WHAT NEEDS TO BE DONE
Only the final stretch of the data is wanted: reproduce the line containing "configuration layout /" and each line after it, exactly.

[Saved entries]

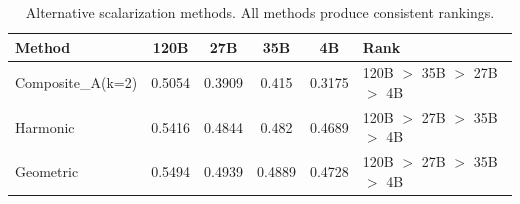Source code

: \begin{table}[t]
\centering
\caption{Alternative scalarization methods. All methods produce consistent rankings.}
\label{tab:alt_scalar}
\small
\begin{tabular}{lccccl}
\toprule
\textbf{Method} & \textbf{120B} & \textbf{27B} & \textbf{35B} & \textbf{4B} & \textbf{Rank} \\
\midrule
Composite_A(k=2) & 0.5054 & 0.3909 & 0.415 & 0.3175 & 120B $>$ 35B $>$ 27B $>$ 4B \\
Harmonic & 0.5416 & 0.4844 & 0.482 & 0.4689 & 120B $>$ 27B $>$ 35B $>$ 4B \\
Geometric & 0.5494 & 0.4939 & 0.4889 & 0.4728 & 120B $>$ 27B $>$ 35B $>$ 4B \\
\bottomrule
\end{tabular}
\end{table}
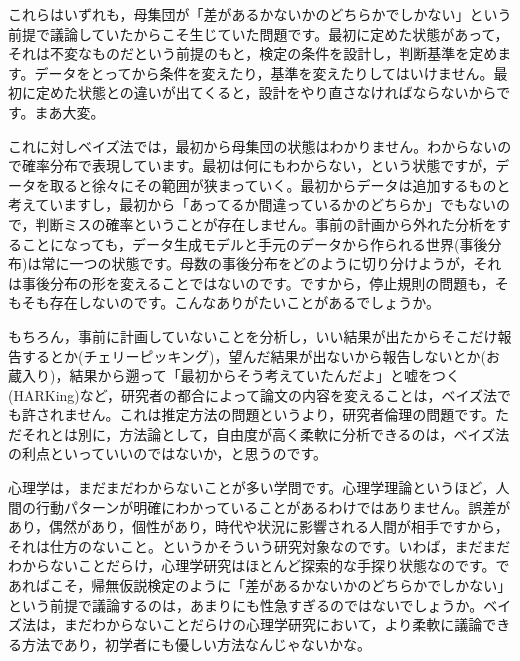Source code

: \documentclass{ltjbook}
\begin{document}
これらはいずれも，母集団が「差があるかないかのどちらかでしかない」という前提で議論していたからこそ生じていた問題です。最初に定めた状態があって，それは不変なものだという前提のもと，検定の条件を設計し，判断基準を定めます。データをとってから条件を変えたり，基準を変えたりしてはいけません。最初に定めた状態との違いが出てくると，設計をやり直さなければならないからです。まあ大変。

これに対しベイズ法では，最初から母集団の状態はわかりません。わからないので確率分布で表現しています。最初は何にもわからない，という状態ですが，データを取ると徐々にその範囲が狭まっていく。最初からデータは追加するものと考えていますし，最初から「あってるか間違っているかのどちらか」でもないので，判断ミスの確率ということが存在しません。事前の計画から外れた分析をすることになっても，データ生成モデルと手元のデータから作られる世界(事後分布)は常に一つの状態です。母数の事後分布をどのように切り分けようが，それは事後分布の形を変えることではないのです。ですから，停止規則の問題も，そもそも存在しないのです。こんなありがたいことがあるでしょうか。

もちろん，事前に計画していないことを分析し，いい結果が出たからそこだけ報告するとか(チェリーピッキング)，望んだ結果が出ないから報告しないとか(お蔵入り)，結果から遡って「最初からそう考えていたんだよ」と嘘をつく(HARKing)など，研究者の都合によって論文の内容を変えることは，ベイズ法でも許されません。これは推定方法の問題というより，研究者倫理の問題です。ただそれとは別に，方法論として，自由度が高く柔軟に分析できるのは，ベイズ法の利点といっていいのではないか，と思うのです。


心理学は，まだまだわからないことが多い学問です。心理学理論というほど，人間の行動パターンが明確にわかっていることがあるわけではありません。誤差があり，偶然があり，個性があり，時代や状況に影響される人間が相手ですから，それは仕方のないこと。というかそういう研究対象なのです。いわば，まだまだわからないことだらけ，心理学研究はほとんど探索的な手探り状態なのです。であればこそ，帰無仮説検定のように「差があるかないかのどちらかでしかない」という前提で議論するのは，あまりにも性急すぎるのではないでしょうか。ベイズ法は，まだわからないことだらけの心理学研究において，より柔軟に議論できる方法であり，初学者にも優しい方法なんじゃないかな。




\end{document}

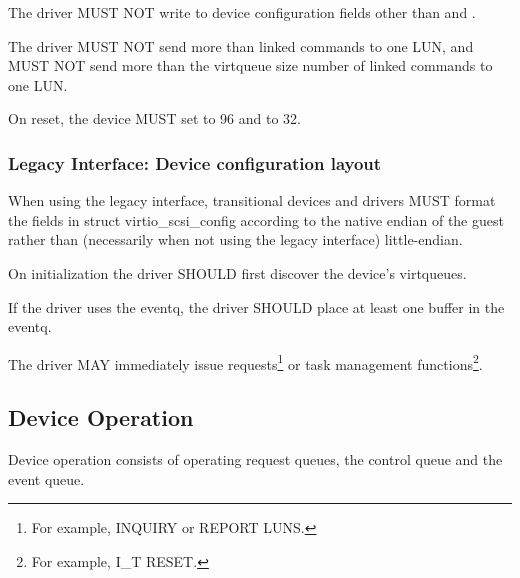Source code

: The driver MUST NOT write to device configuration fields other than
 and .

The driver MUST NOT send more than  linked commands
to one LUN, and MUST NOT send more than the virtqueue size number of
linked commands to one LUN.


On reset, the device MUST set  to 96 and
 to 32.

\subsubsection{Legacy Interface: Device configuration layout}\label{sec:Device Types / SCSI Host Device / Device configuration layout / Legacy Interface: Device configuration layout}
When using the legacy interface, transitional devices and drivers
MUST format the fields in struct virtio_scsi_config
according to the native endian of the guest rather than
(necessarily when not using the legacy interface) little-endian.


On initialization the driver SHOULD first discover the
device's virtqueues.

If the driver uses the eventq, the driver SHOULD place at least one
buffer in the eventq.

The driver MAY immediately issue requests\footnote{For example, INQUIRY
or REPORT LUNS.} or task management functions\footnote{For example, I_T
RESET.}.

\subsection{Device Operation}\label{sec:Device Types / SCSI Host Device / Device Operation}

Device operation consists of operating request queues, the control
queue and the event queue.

SOLUTION FOR THIS TASK
\subsubsection{Legacy Interface: Device configuration layout}\label{sec:Device Types / SCSI Host Device / Device configuration layout / Legacy Interface: Device configuration layout}
When using the legacy interface, transitional devices and drivers
MUST format the fields in struct virtio_scsi_config
according to the native endian of the guest rather than
(necessarily when not using the legacy interface) little-endian.


On initialization the driver SHOULD first discover the
device's virtqueues.

If the driver uses the eventq, the driver SHOULD place at least one
buffer in the eventq.

The driver MAY immediately issue requests\footnote{For example, INQUIRY
or REPORT LUNS.} or task management functions\footnote{For example, I_T
RESET.}.

\subsection{Device Operation}\label{sec:Device Types / SCSI Host Device / Device Operation}

Device operation consists of operating request queues, the control
queue and the event queue.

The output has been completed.